**What is expected:** Please copy the leading lines of the entries below exactly, concluding with the line in which "Afghanistan ISO 3166-2" occurs.

Saved entries:
————
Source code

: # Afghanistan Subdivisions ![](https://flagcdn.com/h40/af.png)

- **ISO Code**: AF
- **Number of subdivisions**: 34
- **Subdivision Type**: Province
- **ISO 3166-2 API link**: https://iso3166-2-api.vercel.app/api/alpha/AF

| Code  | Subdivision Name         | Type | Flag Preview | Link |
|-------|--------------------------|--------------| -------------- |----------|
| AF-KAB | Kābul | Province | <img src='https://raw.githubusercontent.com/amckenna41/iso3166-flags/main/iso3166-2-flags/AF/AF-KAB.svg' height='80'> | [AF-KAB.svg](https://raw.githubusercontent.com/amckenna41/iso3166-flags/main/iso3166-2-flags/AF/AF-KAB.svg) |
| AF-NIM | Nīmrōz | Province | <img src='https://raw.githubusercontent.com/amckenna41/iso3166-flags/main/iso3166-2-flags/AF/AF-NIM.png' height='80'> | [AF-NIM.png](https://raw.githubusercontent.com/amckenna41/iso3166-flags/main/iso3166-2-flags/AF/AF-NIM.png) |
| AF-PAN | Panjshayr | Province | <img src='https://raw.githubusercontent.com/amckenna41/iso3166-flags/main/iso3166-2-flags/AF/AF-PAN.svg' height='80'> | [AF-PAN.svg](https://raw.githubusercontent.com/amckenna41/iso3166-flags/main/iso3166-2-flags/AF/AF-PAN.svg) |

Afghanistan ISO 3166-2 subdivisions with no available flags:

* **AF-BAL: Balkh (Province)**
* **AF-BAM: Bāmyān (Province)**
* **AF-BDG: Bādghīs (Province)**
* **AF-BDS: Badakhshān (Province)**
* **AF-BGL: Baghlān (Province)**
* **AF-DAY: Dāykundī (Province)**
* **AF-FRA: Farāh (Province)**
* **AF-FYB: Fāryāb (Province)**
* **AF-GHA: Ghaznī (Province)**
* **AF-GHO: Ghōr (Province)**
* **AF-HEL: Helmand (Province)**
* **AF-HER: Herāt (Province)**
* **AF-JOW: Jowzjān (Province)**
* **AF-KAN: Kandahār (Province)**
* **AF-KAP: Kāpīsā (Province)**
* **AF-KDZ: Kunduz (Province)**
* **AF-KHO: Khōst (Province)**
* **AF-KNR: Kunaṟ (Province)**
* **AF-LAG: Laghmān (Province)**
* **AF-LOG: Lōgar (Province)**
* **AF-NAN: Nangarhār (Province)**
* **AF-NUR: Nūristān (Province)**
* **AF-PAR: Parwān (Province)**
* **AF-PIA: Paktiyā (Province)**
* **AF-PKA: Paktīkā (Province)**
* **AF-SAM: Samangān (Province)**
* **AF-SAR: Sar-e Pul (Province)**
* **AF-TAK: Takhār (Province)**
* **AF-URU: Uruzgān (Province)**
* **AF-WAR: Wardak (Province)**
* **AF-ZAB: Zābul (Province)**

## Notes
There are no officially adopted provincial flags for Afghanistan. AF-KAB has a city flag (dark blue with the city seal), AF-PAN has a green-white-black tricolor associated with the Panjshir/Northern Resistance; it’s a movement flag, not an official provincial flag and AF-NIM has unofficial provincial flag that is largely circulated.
————
**Solved exercise:**
Source code

: # Afghanistan Subdivisions ![](https://flagcdn.com/h40/af.png)

- **ISO Code**: AF
- **Number of subdivisions**: 34
- **Subdivision Type**: Province
- **ISO 3166-2 API link**: https://iso3166-2-api.vercel.app/api/alpha/AF

| Code  | Subdivision Name         | Type | Flag Preview | Link |
|-------|--------------------------|--------------| -------------- |----------|
| AF-KAB | Kābul | Province | <img src='https://raw.githubusercontent.com/amckenna41/iso3166-flags/main/iso3166-2-flags/AF/AF-KAB.svg' height='80'> | [AF-KAB.svg](https://raw.githubusercontent.com/amckenna41/iso3166-flags/main/iso3166-2-flags/AF/AF-KAB.svg) |
| AF-NIM | Nīmrōz | Province | <img src='https://raw.githubusercontent.com/amckenna41/iso3166-flags/main/iso3166-2-flags/AF/AF-NIM.png' height='80'> | [AF-NIM.png](https://raw.githubusercontent.com/amckenna41/iso3166-flags/main/iso3166-2-flags/AF/AF-NIM.png) |
| AF-PAN | Panjshayr | Province | <img src='https://raw.githubusercontent.com/amckenna41/iso3166-flags/main/iso3166-2-flags/AF/AF-PAN.svg' height='80'> | [AF-PAN.svg](https://raw.githubusercontent.com/amckenna41/iso3166-flags/main/iso3166-2-flags/AF/AF-PAN.svg) |

Afghanistan ISO 3166-2 subdivisions with no available flags:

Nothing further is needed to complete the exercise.